Document images with source code
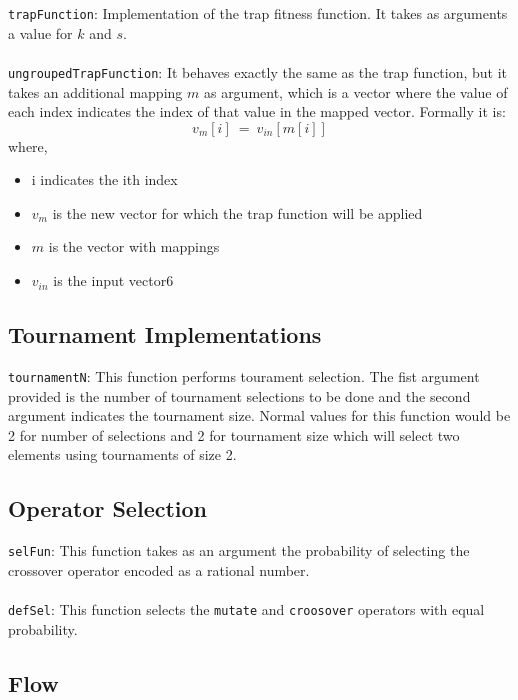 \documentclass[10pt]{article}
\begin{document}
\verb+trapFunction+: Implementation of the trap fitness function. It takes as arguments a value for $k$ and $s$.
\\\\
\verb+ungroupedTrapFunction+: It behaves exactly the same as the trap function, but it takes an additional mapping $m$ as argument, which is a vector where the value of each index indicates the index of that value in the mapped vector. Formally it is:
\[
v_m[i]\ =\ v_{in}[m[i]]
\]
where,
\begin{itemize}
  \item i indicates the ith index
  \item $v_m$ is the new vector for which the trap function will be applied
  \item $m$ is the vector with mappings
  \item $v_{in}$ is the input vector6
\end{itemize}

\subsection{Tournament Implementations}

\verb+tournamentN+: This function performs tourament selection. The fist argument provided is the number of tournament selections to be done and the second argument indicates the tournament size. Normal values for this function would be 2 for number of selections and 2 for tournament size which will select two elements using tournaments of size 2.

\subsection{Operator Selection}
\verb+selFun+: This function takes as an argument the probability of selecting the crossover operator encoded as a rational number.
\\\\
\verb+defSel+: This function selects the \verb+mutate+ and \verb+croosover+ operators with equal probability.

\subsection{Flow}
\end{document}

--- The task ---
The records above should be reproduced exactly, with no pictures included.

--- Answer box ---
 \documentclass[10pt]{article}
\begin{document}
\verb+trapFunction+: Implementation of the trap fitness function. It takes as arguments a value for $k$ and $s$.
\\\\
\verb+ungroupedTrapFunction+: It behaves exactly the same as the trap function, but it takes an additional mapping $m$ as argument, which is a vector where the value of each index indicates the index of that value in the mapped vector. Formally it is:
\[
v_m[i]\ =\ v_{in}[m[i]]
\]
where,
\begin{itemize}
  \item i indicates the ith index
  \item $v_m$ is the new vector for which the trap function will be applied
  \item $m$ is the vector with mappings
  \item $v_{in}$ is the input vector6
\end{itemize}

\subsection{Tournament Implementations}

\verb+tournamentN+: This function performs tourament selection. The fist argument provided is the number of tournament selections to be done and the second argument indicates the tournament size. Normal values for this function would be 2 for number of selections and 2 for tournament size which will select two elements using tournaments of size 2.

\subsection{Operator Selection}
\verb+selFun+: This function takes as an argument the probability of selecting the crossover operator encoded as a rational number.
\\\\
\verb+defSel+: This function selects the \verb+mutate+ and \verb+croosover+ operators with equal probability.

\subsection{Flow}
\end{document}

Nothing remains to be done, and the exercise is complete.